By Sam Pryce
1. Counterflows, Glasgow
For ‘radical, off-stream and experimental’ music, you could do worse than turning up to Glasgow’s Counterflows, with its eclectic mix of happenings, discussions, commissions and collaborations. It brings together local and international artists, from the DIY underground, the online community, and beyond, in venues across the city, from churches to community centres. Welsh radical harpist and sound explorer Rhodri Davies presents a new and ambitious work ‘Transversal Time’, with electronics, vocals and zither. Meanwhile, Polish underground vocal duo Zywizna reinvent traditional folk songs in a new experimental context. There’s also evocative solo piano from Eva-Maria Houben and a collaboration between ‘found lyrics’ compiler Sue Tompkins and electronic artist Russell Haswell.
April 5-8, Various venues around Glasgow
2. The Gender Agenda, London
Here’s a concert piece like no other. Alongside the London Sinfonietta, Philip Venables’s The Gender Agenda will turn the Queen Elizabeth Hall into a gameshow, with its audience as the contestants. With challenges, obstacles and commercials, audience members will be invited up on stage by the gameshow host to play. Combining volunteer spoken word, choir, live video and more, this is an original and irreverent cabaret-style musical exploration of the issue of gender (in)equality. There’s also a performance of Venables’s 2017 work Illusions which features the legendary drag performance artist David Hoyle.
April 12, Queen Elizabeth Hall, London
3. Sonica, London
Cryptic’s Sonica Festival, presenting sonic art for the visually minded, returns to Kings Place with its genre-defying range of performances and installations. In Heather Lander’s Nearer Future, the progression of technology is the subject of a translucent virtual reality sculpture. In Slow Pixel, from French artists Elizabeth Saint-Jalmes and Cyric Leclerc, 176 snails take centre stage in a live sound installation. And in Kathy Hinde’s Phase Transition, she raises awareness of global climate change in the form of a sculptural sound installation, using the sound of melting ice.

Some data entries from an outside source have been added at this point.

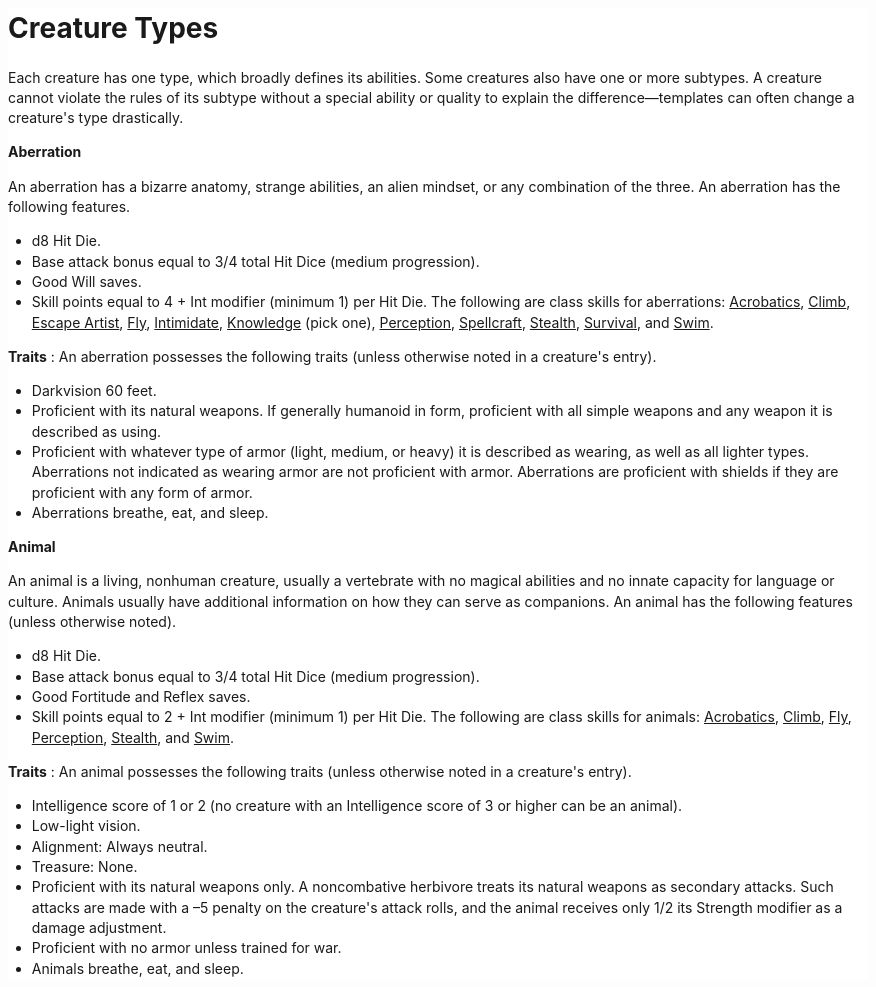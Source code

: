 # Creature Types

Each creature has one type, which broadly defines its abilities. Some creatures also have one or more subtypes. A creature cannot violate the rules of its subtype without a special ability or quality to explain the difference—templates can often change a creature's type drastically.

**Aberration**

An aberration has a bizarre anatomy, strange abilities, an alien mindset, or any combination of the three. An aberration has the following features.

- d8 Hit Die.
- Base attack bonus equal to 3/4 total Hit Dice (medium progression).
- Good Will saves.
- Skill points equal to 4 + Int modifier (minimum 1) per Hit Die. The following are class skills for aberrations: [Acrobatics](../skills/acrobatics.html#_acrobatics), [Climb](../skills/climb.html#_climb), [Escape Artist](../skills/escapeArtist.html#_escape-artist), [Fly](../skills/fly.html#_fly), [Intimidate](../skills/intimidate.html#_intimidate), [Knowledge](../skills/knowledge.html#_knowledge) (pick one), [Perception](../skills/perception.html#_perception), [Spellcraft](../skills/spellcraft.html#_spellcraft), [Stealth](../skills/stealth.html#_stealth), [Survival](../skills/survival.html#_survival), and [Swim](../skills/swim.html#_swim).

**Traits** : An aberration possesses the following traits (unless otherwise noted in a creature's entry).

- Darkvision 60 feet.
- Proficient with its natural weapons. If generally humanoid in form, proficient with all simple weapons and any weapon it is described as using.
- Proficient with whatever type of armor (light, medium, or heavy) it is described as wearing, as well as all lighter types. Aberrations not indicated as wearing armor are not proficient with armor. Aberrations are proficient with shields if they are proficient with any form of armor.
- Aberrations breathe, eat, and sleep.

**Animal**

An animal is a living, nonhuman creature, usually a vertebrate with no magical abilities and no innate capacity for language or culture. Animals usually have additional information on how they can serve as companions. An animal has the following features (unless otherwise noted).

- d8 Hit Die.
- Base attack bonus equal to 3/4 total Hit Dice (medium progression).
- Good Fortitude and Reflex saves.
- Skill points equal to 2 + Int modifier (minimum 1) per Hit Die. The following are class skills for animals: [Acrobatics](../skills/acrobatics.html#_acrobatics), [Climb](../skills/climb.html#_climb), [Fly](../skills/fly.html#_fly), [Perception](../skills/perception.html#_perception), [Stealth](../skills/stealth.html#_stealth), and [Swim](../skills/swim.html#_swim).

**Traits** : An animal possesses the following traits (unless otherwise noted in a creature's entry).

- Intelligence score of 1 or 2 (no creature with an Intelligence score of 3 or higher can be an animal).
- Low-light vision.
- Alignment: Always neutral.
- Treasure: None.
- Proficient with its natural weapons only. A noncombative herbivore treats its natural weapons as secondary attacks. Such attacks are made with a –5 penalty on the creature's attack rolls, and the animal receives only 1/2 its Strength modifier as a damage adjustment.
- Proficient with no armor unless trained for war.
- Animals breathe, eat, and sleep.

April 20-21, Kings Place, London
4. AUDINT Unsound: Undead, Bristol
This is a weekend of installations, talks, workshops and performances led by the AUDINT collective, at Bristol’s contemporary art centre Spike Island. At the centre of this is a new work produced for the ‘Unsound System’ — an ‘acousmonium’ of infrasonic and ultrasonic speakers, which operate at frequencies that can be ‘felt as much as heard’. This is also part of the programme of Bristol New Music 2018, which showcases the latest adventures in contemporary music across the city’s venues and galleries.
April 20-22, Spike Island, Bristol
5. Occupy The Pianos, London
Pianist and composer Rolf Hind curates the third full edition of Occupy The Pianos festival, which celebrates the fresh and radical experiments currently happening in piano music. Highlights include the sound icons of Horatiu Rădulescu, a performance of Peter Maxwell Davies’s Miss Donnithorne’s Maggot, a celebration of the work of Pauline Oliveros, and a concert of queer piano music.